TASK ITEM:
The entries should be given again in full. Alter nothing.

DATA LISTING:
»»
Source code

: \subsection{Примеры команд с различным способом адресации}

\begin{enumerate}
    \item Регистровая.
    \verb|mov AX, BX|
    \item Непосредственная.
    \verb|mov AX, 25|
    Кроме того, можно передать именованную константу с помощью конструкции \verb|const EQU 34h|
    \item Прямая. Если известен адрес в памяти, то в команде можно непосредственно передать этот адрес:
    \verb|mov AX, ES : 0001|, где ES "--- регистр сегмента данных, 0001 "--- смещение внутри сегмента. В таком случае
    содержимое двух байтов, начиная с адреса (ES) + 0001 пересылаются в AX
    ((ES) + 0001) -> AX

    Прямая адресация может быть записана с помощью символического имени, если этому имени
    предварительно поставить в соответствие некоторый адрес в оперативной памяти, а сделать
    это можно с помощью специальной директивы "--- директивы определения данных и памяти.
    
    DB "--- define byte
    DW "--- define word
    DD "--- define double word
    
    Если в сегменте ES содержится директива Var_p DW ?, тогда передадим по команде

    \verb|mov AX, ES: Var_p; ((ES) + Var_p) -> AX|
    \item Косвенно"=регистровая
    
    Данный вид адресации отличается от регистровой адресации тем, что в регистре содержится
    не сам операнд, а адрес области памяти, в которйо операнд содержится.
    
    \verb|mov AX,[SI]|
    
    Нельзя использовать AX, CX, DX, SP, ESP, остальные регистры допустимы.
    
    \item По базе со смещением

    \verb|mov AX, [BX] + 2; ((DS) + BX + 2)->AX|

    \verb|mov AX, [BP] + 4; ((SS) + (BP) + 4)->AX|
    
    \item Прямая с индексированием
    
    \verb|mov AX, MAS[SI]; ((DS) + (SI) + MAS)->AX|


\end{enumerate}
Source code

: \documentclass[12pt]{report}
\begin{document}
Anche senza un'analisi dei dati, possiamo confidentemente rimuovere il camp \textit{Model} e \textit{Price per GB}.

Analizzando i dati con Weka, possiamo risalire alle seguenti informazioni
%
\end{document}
««
SOLUTION FOR THIS TASK:
Source code

: \subsection{Примеры команд с различным способом адресации}

\begin{enumerate}
    \item Регистровая.
    \verb|mov AX, BX|
    \item Непосредственная.
    \verb|mov AX, 25|
    Кроме того, можно передать именованную константу с помощью конструкции \verb|const EQU 34h|
    \item Прямая. Если известен адрес в памяти, то в команде можно непосредственно передать этот адрес:
    \verb|mov AX, ES : 0001|, где ES "--- регистр сегмента данных, 0001 "--- смещение внутри сегмента. В таком случае
    содержимое двух байтов, начиная с адреса (ES) + 0001 пересылаются в AX
    ((ES) + 0001) -> AX

    Прямая адресация может быть записана с помощью символического имени, если этому имени
    предварительно поставить в соответствие некоторый адрес в оперативной памяти, а сделать
    это можно с помощью специальной директивы "--- директивы определения данных и памяти.
    
    DB "--- define byte
    DW "--- define word
    DD "--- define double word
    
    Если в сегменте ES содержится директива Var_p DW ?, тогда передадим по команде

    \verb|mov AX, ES: Var_p; ((ES) + Var_p) -> AX|
    \item Косвенно"=регистровая
    
    Данный вид адресации отличается от регистровой адресации тем, что в регистре содержится
    не сам операнд, а адрес области памяти, в которйо операнд содержится.
    
    \verb|mov AX,[SI]|
    
    Нельзя использовать AX, CX, DX, SP, ESP, остальные регистры допустимы.
    
    \item По базе со смещением

    \verb|mov AX, [BX] + 2; ((DS) + BX + 2)->AX|

    \verb|mov AX, [BP] + 4; ((SS) + (BP) + 4)->AX|
    
    \item Прямая с индексированием
    
    \verb|mov AX, MAS[SI]; ((DS) + (SI) + MAS)->AX|


\end{enumerate}
Source code

: \documentclass[12pt]{report}
\begin{document}
Anche senza un'analisi dei dati, possiamo confidentemente rimuovere il camp \textit{Model} e \textit{Price per GB}.

Analizzando i dati con Weka, possiamo risalire alle seguenti informazioni
%
\end{document}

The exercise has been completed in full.